### Exercise instructions
Nothing but the lines below, from the first through the line containing "மின்னார் செஞ்சடைமேல் மிளிர்", should be set down, each one exactly and without pictures.

Records for the task Block Start

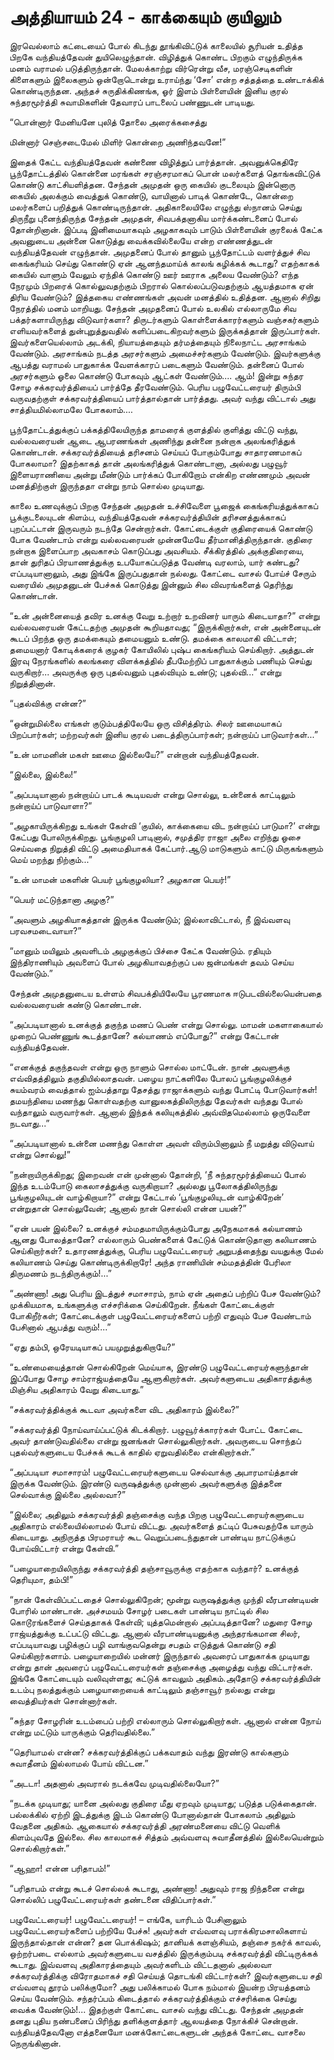 # அத்தியாயம் 24 - காக்கையும் குயிலும்

இரவெல்லாம் கட்டையைப் போல் கிடந்து தூங்கிவிட்டுக் காலையில் சூரியன் உதித்த பிறகே வந்தியத்தேவன் துயிலெழுந்தான். விழித்துக் கொண்ட பிறகும் எழுந்திருக்க மனம் வராமல் படுத்திருந்தான். மேலக்காற்று விர்ரென்று வீச, மரஞ்செடிகளின் கிளைகளும் இலைகளும் ஒன்றோடொன்று உராய்ந்து &#8216;சோ&#8217; என்ற சத்தத்தை உண்டாக்கிக் கொண்டிருந்தன. அந்தச் சுருதிக்கிணங்க, ஓர் இளம் பிள்ளையின் இனிய குரல் சுந்தரமூர்த்தி சுவாமிகளின் தேவாரப் பாடலைப் பண்ணுடன் பாடியது.<div class = "quote-song"> &#8220;பொன்னார் மேனியனே புலித் தோலை அரைக்கசைத்து


  
மின்னார் செஞ்சடைமேல் மிளிர் கொன்றை அணிந்தவனே!&#8221; </div> 

இதைக் கேட்ட வந்தியத்தேவன் கண்ணை விழித்துப் பார்த்தான். அவனுக்கெதிரே பூந்தோட்டத்தில் கொன்னை மரங்கள் சரஞ்சரமாகப் பொன் மலர்களைத் தொங்கவிட்டுக் கொண்டு காட்சியளித்தன. சேந்தன் அமுதன் ஒரு கையில் குடலையும் இன்னொரு கையில் அலக்கும் வைத்துக் கொண்டு, வாயினால் பாடிக் கொண்டே, கொன்றை மலர்களைப் பறித்துக் கொண்டிருந்தான். அதிகாலையிலே எழுந்து ஸ்நானம் செய்து திருநீறு புனைந்திருந்த சேந்தன் அமுதன், சிவபக்தனாகிய மார்க்கண்டனைப் போல் தோன்றினான். இப்படி இனிமையாகவும் அழகாகவும் பாடும் பிள்ளையின் குரலைக் கேட்க அவனுடைய அன்னை கொடுத்து வைக்கவில்லையே என்ற எண்ணத்துடன் வந்தியத்தேவன் எழுந்தான். அமுதனைப் போல் தானும் பூந்தோட்டம் வளர்த்துச் சிவ கைங்கரியம் செய்து கொண்டு ஏன் ஆனந்தமாய்க் காலங் கழிக்கக் கூடாது? எதற்காகக் கையில் வாளும் வேலும் ஏந்திக் கொண்டு ஊர் ஊராக அலைய வேண்டும்? எந்த நேரமும் பிறரைக் கொல்லுவதற்கும் பிறரால் கொல்லப்படுவதற்கும் ஆயத்தமாக ஏன் திரிய வேண்டும்? இத்தகைய எண்ணங்கள் அவன் மனத்தில் உதித்தன. ஆனால் சிறிது நேரத்தில் மனம் மாறியது. சேந்தன் அமுதனைப் போல் உலகில் எல்லாருமே சிவ பக்தர்களாயிருந்து விடுவார்களா? திருடர்களும் கொள்ளைக்காரர்களும் வஞ்சகர்களும் எளியவர்களைத் துன்புறுத்துவதில் களிப்படைகிறவர்களும் இருக்கத்தான் இருப்பார்கள். இவர்களையெல்லாம் அடக்கி, நியாயத்தையும் தர்மத்தையும் நிலைநாட்ட அரசாங்கம் வேண்டும். அரசாங்கம் நடத்த அரசர்களும் அமைச்சர்களும் வேண்டும். இவர்களுக்கு ஆபத்து வராமல் பாதுகாக்க வேளக்காரப் படைகளும் வேண்டும். தன்னைப் போல் அரசர்களும் ஓலை கொண்டு போகவும் ஆட்கள் வேண்டும்&#8230;. ஆம்! இன்று சுந்தர சோழ சக்கரவர்த்தியைப் பார்த்தே தீரவேண்டும். பெரிய பழுவேட்டரையர் திரும்பி வருவதற்குள் சக்கரவர்த்தியைப் பார்த்தால்தான் பார்த்தது. அவர் வந்து விட்டால் அது சாத்தியமில்லாமலே போகலாம்&#8230;.

பூந்தோட்டத்துக்குப் பக்கத்திலேயிருந்த தாமரைக் குளத்தில் குளித்து விட்டு வந்து, வல்லவரையன் ஆடை ஆபரணங்கள் அணிந்து தன்னை நன்றாக அலங்கரித்துக் கொண்டான். சக்கரவர்த்தியைத் தரிசனம் செய்யப் போகும்போது சாதாரணமாகப் போகலாமா? இதற்காகத் தான் அலங்கரித்துக் கொண்டானா, அல்லது பழுவூர் இளையராணியை அன்று மீண்டும் பார்க்கப் போகிறோம் என்கிற எண்ணமும் அவன் மனத்திற்குள் இருந்ததா என்று நாம் சொல்ல முடியாது.

காலை உணவுக்குப் பிறகு சேந்தன் அமுதன் உச்சிவேளை பூஜைக் கைங்கரியத்துக்காகப் பூக்குடலையுடன் கிளம்ப, வந்தியத்தேவன் சக்கரவர்த்தியின் தரிசனத்துக்காகப் புறப்பட்டான் இருவரும் நடந்தே சென்றார்கள். கோட்டைக்குள் குதிரையைக் கொண்டு போக வேண்டாம் என்று வல்லவரையன் முன்னமேயே தீர்மானித்திருந்தான். குதிரை நன்றாக இளைப்பாற அவகாசம் கொடுப்பது அவசியம். சீக்கிரத்தில் அக்குதிரையை, தான் துரிதப் பிரயாணத்துக்கு உபயோகப்படுத்த வேண்டி வரலாம், யார் கண்டது? எப்படியானாலும், அது இங்கே இருப்பதுதான் நல்லது. கோட்டை வாசல் போய்ச் சேரும் வரையில் அமுதனுடன் பேச்சுக் கொடுத்து இன்னும் சில விவரங்களைத் தெரிந்து கொண்டான்.

&#8220;உன் அன்னையைத் தவிர உனக்கு வேறு உற்றார் உறவினர் யாரும் கிடையாதா?&#8221; என்று வல்லவரையன் கேட்டதற்கு அமுதன் கூறியதாவது; &#8220;இருக்கிறார்கள், என் அன்னையுடன் கூடப் பிறந்த ஒரு தமக்கையும் தமையனும் உண்டு. தமக்கை காலமாகி விட்டாள்; தமையனார் கோடிக்கரைக் குழகர் கோயிலில் புஷ்ப கைங்கரியம் செய்கிறார். அத்துடன் இரவு நேரங்களில் கலங்கரை விளக்கத்தில் தீபமேற்றிப் பாதுகாக்கும் பணியும் செய்து வருகிறார்&#8230; அவருக்கு ஒரு புதல்வனும் புதல்வியும் உண்டு; புதல்வி&#8230;&#8221; என்று நிறுத்தினான்.

&#8220;புதல்விக்கு என்ன?&#8221;

&#8220;ஒன்றுமில்லை எங்கள் குடும்பத்திலேயே ஒரு விசித்திரம். சிலர் ஊமையாகப் பிறப்பார்கள்; மற்றவர்கள் இனிய குரல் படைத்திருப்பார்கள்; நன்றாய்ப் பாடுவார்கள்&#8230;&#8221;

&#8220;உன் மாமனின் மகள் ஊமை இல்லையே?&#8221; என்றான் வந்தியத்தேவன்.

&#8220;இல்லை, இல்லை!&#8221;

&#8220;அப்படியானால் நன்றாய்ப் பாடக் கூடியவள் என்று சொல்லு, உன்னைக் காட்டிலும் நன்றாய்ப் பாடுவாளா?&#8221;

&#8220;அழகாயிருக்கிறது உங்கள் கேள்வி &#8216;குயில், காக்கையை விட நன்றாய்ப் பாடுமா?&#8217; என்று கேட்பது போலிருக்கிறது. பூங்குழலி பாடினால், சமுத்திர ராஜா அலை எறிந்து ஓசை செய்வதை நிறுத்தி விட்டு அமைதியாகக் கேட்பார்.ஆடு மாடுகளும் காட்டு மிருகங்களும் மெய் மறந்து நிற்கும்&#8230;&#8221;

&#8220;உன் மாமன் மகளின் பெயர் பூங்குழலியா? அழகான பெயர்!&#8221;

&#8220;பெயர் மட்டுந்தானா அழகு?&#8221;

&#8220;அவளும் அழகியாகத்தான் இருக்க வேண்டும்; இல்லாவிட்டால், நீ இவ்வளவு பரவசமடைவாயா?&#8221;

&#8220;மானும் மயிலும் அவளிடம் அழகுக்குப் பிச்சை கேட்க வேண்டும். ரதியும் இந்திராணியும் அவளைப் போல் அழகியாவதற்குப் பல ஜன்மங்கள் தவம் செய்ய வேண்டும்.&#8221;

சேந்தன் அமுதனுடைய உள்ளம் சிவபக்தியிலேயே பூரணமாக ஈடுபடவில்லையென்பதை வல்லவரையன் கண்டு கொண்டான்.

&#8220;அப்படியானால் உனக்குத் தகுந்த மணப் பெண் என்று சொல்லு. மாமன் மகளாகையால் முறைப் பெண்ணுங் கூடத்தானே? கல்யாணம் எப்போது?&#8221; என்று கேட்டான் வந்தியத்தேவன்.

&#8220;எனக்குத் தகுந்தவள் என்று ஒரு நாளும் சொல்ல மாட்டேன். நான் அவளுக்கு எவ்விதத்திலும் தகுதியில்லாதவன். பழைய நாட்களிலே போலப் பூங்குழலிக்குச் சுயம்வரம் வைத்தால் ஐம்பத்தாறு தேசத்து ராஜாக்களும் வந்து போட்டி போடுவார்கள்! தமயந்தியை மணந்து கொள்வதற்கு வானுலகத்திலிருந்து தேவர்கள் வந்தது போல் வந்தாலும் வருவார்கள். ஆனால் இந்தக் கலியுகத்தில் அவ்விதமெல்லாம் ஒருவேளை நடவாது&#8230;&#8221;

&#8220;அப்படியானால் உன்னை மணந்து கொள்ள அவள் விரும்பினாலும் நீ மறுத்து விடுவாய் என்று சொல்லு!&#8221;

&#8220;நன்றாயிருக்கிறது; இறைவன் என் முன்னால் தோன்றி, &#8216;நீ சுந்தரமூர்த்தியைப் போல் இந்த உடம்போடு கைலாசத்துக்கு வருகிறாயா? அல்லது பூலோகத்திலிருந்து பூங்குழலியுடன் வாழ்கிறாயா?&#8221; என்று கேட்டால் &#8216;பூங்குழலியுடன் வாழ்கிறேன்&#8217; என்றுதான் சொல்லுவேன்; ஆனால் நான் சொல்லி என்ன பயன்?&#8221;

&#8220;ஏன் பயன் இல்லை? உனக்குச் சம்மதமாயிருக்கும்போது அநேகமாகக் கல்யாணம் ஆனது போலத்தானே? எல்லாரும் பெண்களைக் கேட்டுக் கொண்டுதானா கலியாணம் செய்கிறார்கள்? உதாரணத்துக்கு, பெரிய பழுவேட்டரையர் அறுபத்தைந்து வயதுக்கு மேல் கலியாணம் செய்து கொண்டிருக்கிறாரே! அந்த ராணியின் சம்மதத்தின் பேரிலா திருமணம் நடந்திருக்கும்!&#8230;&#8221;

&#8220;அண்ணா! அது பெரிய இடத்துச் சமாசாரம், நாம் ஏன் அதைப் பற்றிப் பேச வேண்டும்? முக்கியமாக, உங்களுக்கு எச்சரிக்கை செய்கிறேன். நீங்கள் கோட்டைக்குள் போகிறீர்கள்; கோட்டைக்குள் பழுவேட்டரையர்களைப் பற்றி எதுவும் பேச வேண்டாம் பேசினால் ஆபத்து வரும்!&#8230;&#8221;

&#8220;ஏது தம்பி, ஒரேயடியாகப் பயமுறுத்துகிறாயே?&#8221;

&#8220;உண்மையைத்தான் சொல்கிறேன் மெய்யாக, இரண்டு பழுவேட்டரையர்களுந்தான் இப்போது சோழ சாம்ராஜ்யத்தையே ஆளுகிறார்கள். அவர்களுடைய அதிகாரத்துக்கு மிஞ்சிய அதிகாரம் வேறு கிடையாது.&#8221;

&#8220;சக்கரவர்த்திக்குக் கூடவா அவர்களை விட அதிகாரம் இல்லை?&#8221;

&#8220;சக்கரவர்த்தி நோய்வாய்ப்பட்டுக் கிடக்கிறார். பழுவூர்க்காரர்கள் போட்ட கோட்டை அவர் தாண்டுவதில்லை என்று ஜனங்கள் சொல்லுகிறார்கள். அவருடைய சொந்தப் புதல்வர்களுடைய பேச்சுக் கூடக் காதில் ஏறுவதில்லை என்கிறார்கள்.&#8221;

&#8220;அப்படியா சமாசாரம்! பழுவேட்டரையர்களுடைய செல்வாக்கு அபாரமாய்த்தான் இருக்க வேண்டும். இரண்டு வருஷத்துக்கு முன்னால் அவர்களுக்கு இத்தனை செல்வாக்கு இல்லை அல்லவா?&#8221;

&#8220;இல்லை; அதிலும் சக்கரவர்த்தி தஞ்சைக்கு வந்த பிறகு பழுவேட்டரையர்களுடைய அதிகாரம் எல்லையில்லாமல் போய் விட்டது. அவர்களைத் தட்டிப் பேசுவதற்கே யாரும் கிடையாது. அநிருத்த பிரமராயர் கூட வெறுப்படைந்துதான் பாண்டிய நாட்டுக்குப் போய்விட்டார் என்று கேள்வி.&#8221;

&#8220;பழையாறையிலிருந்து சக்கரவர்த்தி தஞ்சாவூருக்கு எதற்காக வந்தார்? உனக்குத் தெரியுமா, தம்பி!&#8221;

&#8220;நான் கேள்விப்பட்டதைச் சொல்லுகிறேன்; மூன்று வருஷத்துக்கு முந்தி வீரபாண்டியன் போரில் மாண்டான். அச்சமயம் சோழர் படைகள் பாண்டிய நாட்டில் சில கொடூரங்களைச் செய்ததாகக் கேள்வி; யுத்தமென்றால் அப்படித்தானே? மதுரை சோழ ராஜ்யத்துக்கு உட்பட்டு விட்டது. ஆனால் வீரபாண்டியனுக்கு அந்தரங்கமான சிலர், எப்படியாவது பழிக்குப் பழி வாங்குவதென்று சபதம் எடுத்துக் கொண்டு சதி செய்கிறார்களாம். பழையாறையில் மன்னர் இருந்தால் அவரைப் பாதுகாக்க முடியாது என்று தான் அவரைப் பழுவேட்டரையர்கள் தஞ்சைக்கு அழைத்து வந்து விட்டார்கள். இங்கே கோட்டையும் வலிவுள்ளது; கட்டுக் காவலும் அதிகம்.அதோடு சக்கரவர்த்தியின் உடம்பு நலத்துக்கும் பழையாறையைக் காட்டிலும் தஞ்சாவூர் நல்லது என்று வைத்தியர்கள் சொன்னார்கள்.

&#8220;சுந்தர சோழரின் உடம்பைப் பற்றி எல்லாரும் சொல்லுகிறார்கள். ஆனால் என்ன நோய் என்று மட்டும் யாருக்கும் தெரிவதில்லை.&#8221;

&#8220;தெரியாமல் என்ன? சக்கரவர்த்திக்குப் பக்கவாதம் வந்து இரண்டு கால்களும் சுவாதீனம் இல்லாமல் போய் விட்டன.&#8221;

&#8220;அடடா! அதனால் அவரால் நடக்கவே முடிவதில்லையோ?&#8221;

&#8220;நடக்க முடியாது; யானை அல்லது குதிரை மீது ஏறவும் முடியாது; படுத்த படுக்கைதான். பல்லக்கில் ஏற்றி இடத்துக்கு இடம் கொண்டு போனால்தான் போகலாம் அதிலும் வேதனை அதிகம். ஆகையால் சக்கரவர்த்தி அரண்மனையை விட்டு வெளிக் கிளம்புவதே இல்லை. சில காலமாகச் சித்தம் அவ்வளவு சுவாதீனத்தில் இல்லையென்றும் சொல்கிறார்கள்.&#8221;

&#8220;ஆஹா! என்ன பரிதாபம்!&#8221;

&#8220;பரிதாபம் என்று கூடச் சொல்லக் கூடாது, அண்ணா! அதுவும் ராஜ நிந்தனை என்று சொல்லிப் பழுவேட்டரையர்கள் தண்டனை விதிப்பார்கள்.&#8221;

பழுவேட்டரையர்! பழுவேட்டரையர்! &#8211; எங்கே, யாரிடம் பேசினாலும் பழுவேட்டரையர்களைப் பற்றியே பேச்சு! அவர்கள் எவ்வளவு பராக்கிரமசாலிகளாய் இருந்தால்தான் என்ன? தன பொக்கிஷம்; தானியக் களஞ்சியம், தஞ்சை நகர்க் காவல், ஒற்றர்படை எல்லாம் அவர்களுடைய வசத்தில் இருக்கும்படி சக்கரவர்த்தி விட்டிருக்கக் கூடாது. இவ்வளவு அதிகாரத்தையும் அவர்களிடம் விட்டதனால் அல்லவா சக்கரவர்த்திக்கு விரோதமாகச் சதி செய்யத் தொடங்கி விட்டார்கள்? இவர்களுடைய சதி எவ்வளவு தூரம் பலிக்குமோ? அது பலிக்காமல் போக நம்மால் இயன்ற பிரயத்தனம் செய்ய வேண்டும். சந்தர்ப்பம் கிடைத்தால் சக்கரவர்த்திக்கும் எச்சரிக்கை செய்து வைக்க வேண்டும்!&#8230; இதற்குள் கோட்டை வாசல் வந்து விட்டது. சேந்தன் அமுதன் தனது புதிய நண்பனைப் பிரிந்து தளிக்குளத்தார் ஆலயத்தை நோக்கிச் சென்றான். வந்தியத்தேவனோ எத்தனையோ மனக்கோட்டைகளுடன் அந்தக் கோட்டை வாசலை நெருங்கினான்.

Records for the task Block End

### Exercise solution
 # அத்தியாயம் 24 - காக்கையும் குயிலும்

இரவெல்லாம் கட்டையைப் போல் கிடந்து தூங்கிவிட்டுக் காலையில் சூரியன் உதித்த பிறகே வந்தியத்தேவன் துயிலெழுந்தான். விழித்துக் கொண்ட பிறகும் எழுந்திருக்க மனம் வராமல் படுத்திருந்தான். மேலக்காற்று விர்ரென்று வீச, மரஞ்செடிகளின் கிளைகளும் இலைகளும் ஒன்றோடொன்று உராய்ந்து &#8216;சோ&#8217; என்ற சத்தத்தை உண்டாக்கிக் கொண்டிருந்தன. அந்தச் சுருதிக்கிணங்க, ஓர் இளம் பிள்ளையின் இனிய குரல் சுந்தரமூர்த்தி சுவாமிகளின் தேவாரப் பாடலைப் பண்ணுடன் பாடியது.<div class = "quote-song"> &#8220;பொன்னார் மேனியனே புலித் தோலை அரைக்கசைத்து


  
மின்னார் செஞ்சடைமேல் மிளிர் கொன்றை அணிந்தவனே!&#8221; </div> 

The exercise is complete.